This allied health workforce story is an example of a multidisciplinary team in action. It’s the story of Ella Dunsford (Project Manager and Clinical Lead, Occupational Therapy), Kristy Botting (Clinical Lead, Physiotherapy) and Leann Shaw (Indigenous Rehabilitation Assistant) who describe their response to the mal-distribution of the health workforce. They describe their efforts in developing a local workforce and the rehabilitation programs they provide through different mechanisms, including telehealth, all with a view to improving access to health care for clients.
Ella, Kristy and Leann’s story:
We are Ella the Project Manager and Clinical Lead, Occupational Therapy; Kristy is the Clinical Lead, Physiotherapy; and Leann Shaw (Indigenous Rehabilitation Assistant). Together we lead and grow North West Community Rehab in North West Queensland.
North West Community Rehab (NWCR), is based at Mount Isa’s Centre for Rural and Remote Health (CRRH) works collaboratively with North West Hospital & Health Service, Gidgee Healing and NWRH. The centre provides student assisted-led community rehabilitation services to people of North West Queensland. NWCR aims to implement high quality, evidence-based integrated community rehabilitation programs and in-reach rehabilitation for the North West Queensland community, support access to specialist services and build clinical education outputs and capacity across Occupational Therapy and Physiotherapy in Mount Isa.

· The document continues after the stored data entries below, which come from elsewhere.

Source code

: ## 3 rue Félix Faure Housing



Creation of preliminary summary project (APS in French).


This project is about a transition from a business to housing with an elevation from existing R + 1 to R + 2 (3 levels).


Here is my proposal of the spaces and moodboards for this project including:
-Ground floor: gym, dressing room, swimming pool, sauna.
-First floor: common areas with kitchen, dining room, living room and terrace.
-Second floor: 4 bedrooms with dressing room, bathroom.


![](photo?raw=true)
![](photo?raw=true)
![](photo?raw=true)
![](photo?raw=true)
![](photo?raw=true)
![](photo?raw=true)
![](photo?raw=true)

Our lived experience of the maldistribution of the health care workforce drives us to contribute towards development of a local workforce in North West Queensland; and as part of our workforce development strategy NWCR offers 30 weeks of student led rehabilitation intensives each year. In the last 12 months we have directly supervised 19 clinical placements for students of Occupational Therapy and Physiotherapy, whilst supporting another 22 clinical placements supervised by our colleagues at CRRH. NWCR works under a service-learning model and strives to grow conscientious, holistic, resilient and workforce ready health providers.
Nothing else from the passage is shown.